La obra de Sade, como la de Las Casas, ha sufrido innumerables prohibiciones o “interdictos”, que a menudo, dice Barthes, agregan a la reprobación moral -o política- una motivación estética.7 Una de las más reiteradas es la acusación de “monotonía” -a la que se añade la repetitividad, muy acentuada en la Brevísima-, y otra la de “irrealidad”, una de las invectivas más malévolas y frecuentemente lanzadas contra el dominico. Ambas condenas apelan a un “realismo” fundado en la idea de la escritura como “representación”, en el sentido no teatral del término, es decir, como reflejo de la realidad y no como puesta en escena. Y si la condena por “monotonía” apela, dice Barthes, al “mito romántico de la inspiración”, la sanción por “irrealidad” es condena de lo “fabuloso”, de lo “imposible”:
En cada página de su obra, Sade nos da pruebas de “irrealidad” concertada; lo que ocurre en una novela de Sade es claramente fabuloso [...] imposible; o más exactamente, las imposibilidades del referente se transforman en posibilidades del discurso, se desplazan los límites: el referente queda totalmente a discreción de Sade, que puede darle como cualquier relator dimensiones fabulosas, pero el signo, que pertenece al orden del discurso, es intratable, es el que dicta la ley.

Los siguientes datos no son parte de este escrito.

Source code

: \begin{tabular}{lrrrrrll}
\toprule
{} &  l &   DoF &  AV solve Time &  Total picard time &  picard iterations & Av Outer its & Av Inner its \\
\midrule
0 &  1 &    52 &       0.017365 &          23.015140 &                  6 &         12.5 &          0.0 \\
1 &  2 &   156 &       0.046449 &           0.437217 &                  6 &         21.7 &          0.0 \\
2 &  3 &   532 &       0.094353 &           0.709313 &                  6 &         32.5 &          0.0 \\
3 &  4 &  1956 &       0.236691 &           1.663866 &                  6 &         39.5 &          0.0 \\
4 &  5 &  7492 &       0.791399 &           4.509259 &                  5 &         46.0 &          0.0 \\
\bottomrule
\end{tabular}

Por ejemplo, Sade multiplica en una misma escena los éxtasis del libertino más allá de todo lo posible: [...] más vale multiplicar los éxtasis (Barthes 1997: 48).

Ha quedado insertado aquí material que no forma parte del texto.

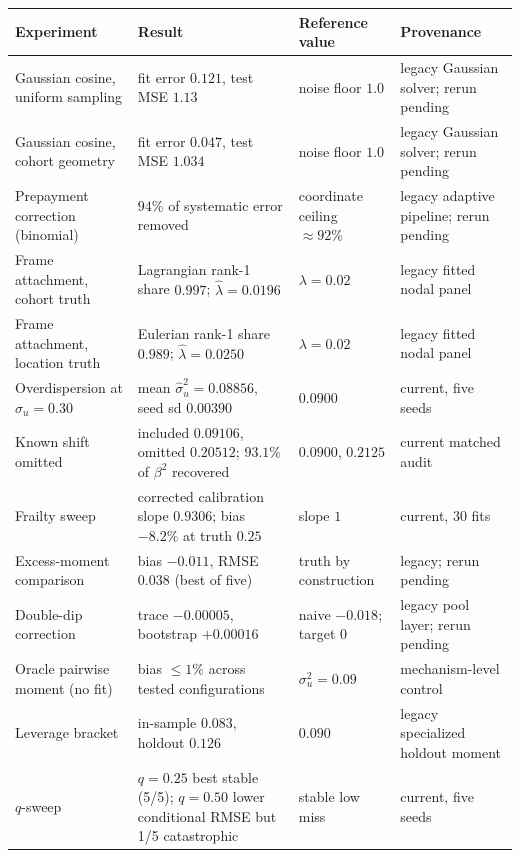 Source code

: \documentclass[11pt]{article}
\begin{document}
\begin{center}
\small
\begin{tabularx}{\textwidth}{@{}p{}X p{}p{}@{}}
\toprule
Experiment & Result & Reference value & Provenance\\
\midrule
Gaussian cosine, uniform sampling & fit error $0.121$, test MSE $1.13$ & noise floor $1.0$ & legacy Gaussian solver; rerun pending\\
Gaussian cosine, cohort geometry & fit error $0.047$, test MSE $1.034$ & noise floor $1.0$ & legacy Gaussian solver; rerun pending\\
Prepayment correction (binomial) & $94\%$ of systematic error removed & coordinate ceiling $\approx92\%$ & legacy adaptive pipeline; rerun pending\\
Frame attachment, cohort truth & Lagrangian rank-1 share $0.997$; $\hat\lambda=0.0196$ & $\lambda=0.02$ & legacy fitted nodal panel\\
Frame attachment, location truth & Eulerian rank-1 share $0.989$; $\hat\lambda=0.0250$ & $\lambda=0.02$ & legacy fitted nodal panel\\
Overdispersion at $\sigma_u=0.30$ & mean $\hat\sigma_u^2=0.08856$, seed sd $0.00390$ & $0.0900$ & current, five seeds\\
Known shift omitted & included $0.09106$, omitted $0.20512$; $93.1\%$ of $\beta^2$ recovered & $0.0900$, $0.2125$ & current matched audit\\
Frailty sweep & corrected calibration slope $0.9306$; bias $-8.2\%$ at truth $0.25$ & slope $1$ & current, 30 fits\\
Excess-moment comparison & bias $-0.011$, RMSE $0.038$ (best of five) & truth by construction & legacy; rerun pending\\
Double-dip correction & trace $-0.00005$, bootstrap $+0.00016$ & naive $-0.018$; target $0$ & legacy pool layer; rerun pending\\
Oracle pairwise moment (no fit) & bias $\le1\%$ across tested configurations & $\sigma_u^2=0.09$ & mechanism-level control\\
Leverage bracket & in-sample $0.083$, holdout $0.126$ & $0.090$ & legacy specialized holdout moment\\
$q$-sweep & $q=0.25$ best stable (5/5); $q=0.50$ lower conditional RMSE but 1/5 catastrophic & stable low miss & current, five seeds\\
\bottomrule
\end{tabularx}
\end{center}
\normalsize
\end{document}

Se dirá que, a diferencia de Sade, la Brevísima no es obra de “ficción”, aunque la de Sade es también obra filosófica y ensayística, polémica y política. Como, por ejemplo, su célebre manifiesto -“Franceses, un esfuerzo más si queréis ser republicanos”-, obra en el fondo de invención e imaginación. Pero tampoco se trata de reducir a Las Casas ni a la fantasía delirante de un fanático o un alienado, ni a la mala fe de un historiador “falaz”, ni a la expresión exagerada o monstruosa de un “literato” poseído. La clave es la potencia de la imaginación: la indetención ante la “irrealidad” que revela la pobreza de la realidad, o de nuestra percepción de la realidad; la irrupción de lo imaginario como fuerza lógica, y a la vez anómala, centrífuga, fabulosa, imperturbable, conmovedora y vital que expresa la verdad de un acontecimiento -el de las “conquistas”- desquiciante y aniquilador, y eso, en los términos de una escritura que moviliza continuamente sus límites, hasta el extremo de “lo imposible”, como quería Bataille -en una obra titulada al principio, precisamente, “El odio de la poesía”-. La miseria positivista de los historiadores sale aquí a relucir. Lo mismo que la ceguera de los literatos ante un libro fundamental, como los del Marqués de Sade. Y todo eso, como dice Barthes, frente al “orden del discurso” y contra lo que “dicta la ley”. En suma, y en términos semiológicos: el discurso contra el referente y la semiosis contra la mímesis, la performance monstruosa contra el cristal de la representación (48):
La función del discurso no es, efectivamente, “dar miedo, vergüenza, deseos, impresión, etcétera”, sino concebir lo inconcebible, es decir, no dejar nada al margen de la palabra ni conceder al mundo nada inefable: tal es al parecer la consigna que se repite a lo largo de toda la sociedad sadiana, desde la Bastilla, donde Sade solo existió gracias a la palabra, hasta el castillo de Silling, santuario, no de la depravación, sino de la “historia” (Barthes 1997: 49).
Ramificaciones
En su segundo trabajo sobre el Marqués de Sade -“Sade II”-, Barthes retoma muchos de los puntos abordados en “El árbol del crimen”. Revisarlos un tanto deshilvanadamente puede ayudar a visualizar con una luz más intensa los mecanismos de la máquina sadiana, sin intentar buscar ya las analogías con la “máquina de guerra” lascasiana, aunque no deje de alumbrarla en su funcionamiento poético, retórico, teatral, óptico, narrativo, teológico, político, criminal, pasional y escritural, que el lector podrá a solas desprender del texto.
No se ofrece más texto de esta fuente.